## PROBLEM DETAILS
From the entries provided below, copy each line that contains the word "matrix".

## RECORDS FOR THIS EXERCISE
╔══
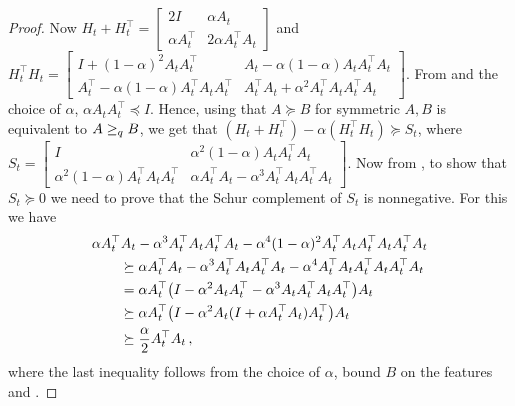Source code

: \begin{proof}
Now 
$H_t+H_t^\top
	=\left[
		\begin{matrix} 2I & \alpha A_t\\ \alpha A_t^\top & 2\alpha A_t^\top A_t\end{matrix}\right]$ 
and $H_t^\top H_t=\left[\begin{matrix} I+(1-\alpha)^2A_tA_t^\top & A_t-\alpha(1-\alpha)A_tA_t^\top A_t\\ A_t^\top-\alpha(1-\alpha)A_t^\top A_t A_t^\top & A_t^\top A_t+\alpha^2A_t^\top A_t A_t^\top A_t\end{matrix}\right]$.  
From  and the choice of $\alpha$, $\alpha A_t A_t^\top \preceq I$. Hence, using that $A\succeq B$ for symmetric $A,B$ is equivalent to $A \geq_q B$, we get that
 $(H_t+H_t^\top) -\alpha(H_t^\top H_t) \succeq S_t$, 
 where $S_t=\left[\begin{matrix}I &\alpha^2(1-\alpha) A_tA_t^\top A_t\\ \alpha^2(1-\alpha) A_t^\top A_t A_t^\top &\alpha A_t^\top A_t-\alpha^3A_t^\top A_tA_t^\top A_t\end{matrix}\right]$. Now from , to show that $S_t\succeq 0$ we need to prove that the Schur complement of $S_t$ is nonnegative. For this we have
\begin{align*}
\MoveEqLeft 
\alpha A_t^\top A_t -\alpha^3A_t^\top A_t A_t^\top A_t - \alpha^4(1-\alpha)^2A_t^\top A_t A_t^\top A_t A_t^\top A_t\\
&\succeq
\alpha A_t^\top A_t -\alpha^3A_t^\top A_t A_t^\top A_t - \alpha^4 A_t^\top A_t A_t^\top A_t A_t^\top A_t\\
&=\alpha A_t^\top\big(I-\alpha^2 A_tA_t^\top-\alpha^3A_tA_t^\top A_tA_t^\top\big)A_t\\
&\succeq \alpha A_t^\top\big(I-\alpha^2 A_t(I+\alpha A_t^\top A_t)A_t^\top\big)A_t\\
&\succeq \frac{\alpha}{2} A_t^\top A_t\,,
\end{align*}
where the last inequality follows from the choice of $\alpha$, bound $B$ on the features and .
\end{proof}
╚══
## EXERCISE ANSWER
		\begin{matrix} 2I & \alpha A_t\\ \alpha A_t^\top & 2\alpha A_t^\top A_t\end{matrix}\right]$ 
and $H_t^\top H_t=\left[\begin{matrix} I+(1-\alpha)^2A_tA_t^\top & A_t-\alpha(1-\alpha)A_tA_t^\top A_t\\ A_t^\top-\alpha(1-\alpha)A_t^\top A_t A_t^\top & A_t^\top A_t+\alpha^2A_t^\top A_t A_t^\top A_t\end{matrix}\right]$.  
 where $S_t=\left[\begin{matrix}I &\alpha^2(1-\alpha) A_tA_t^\top A_t\\ \alpha^2(1-\alpha) A_t^\top A_t A_t^\top &\alpha A_t^\top A_t-\alpha^3A_t^\top A_tA_t^\top A_t\end{matrix}\right]$. Now from , to show that $S_t\succeq 0$ we need to prove that the Schur complement of $S_t$ is nonnegative. For this we have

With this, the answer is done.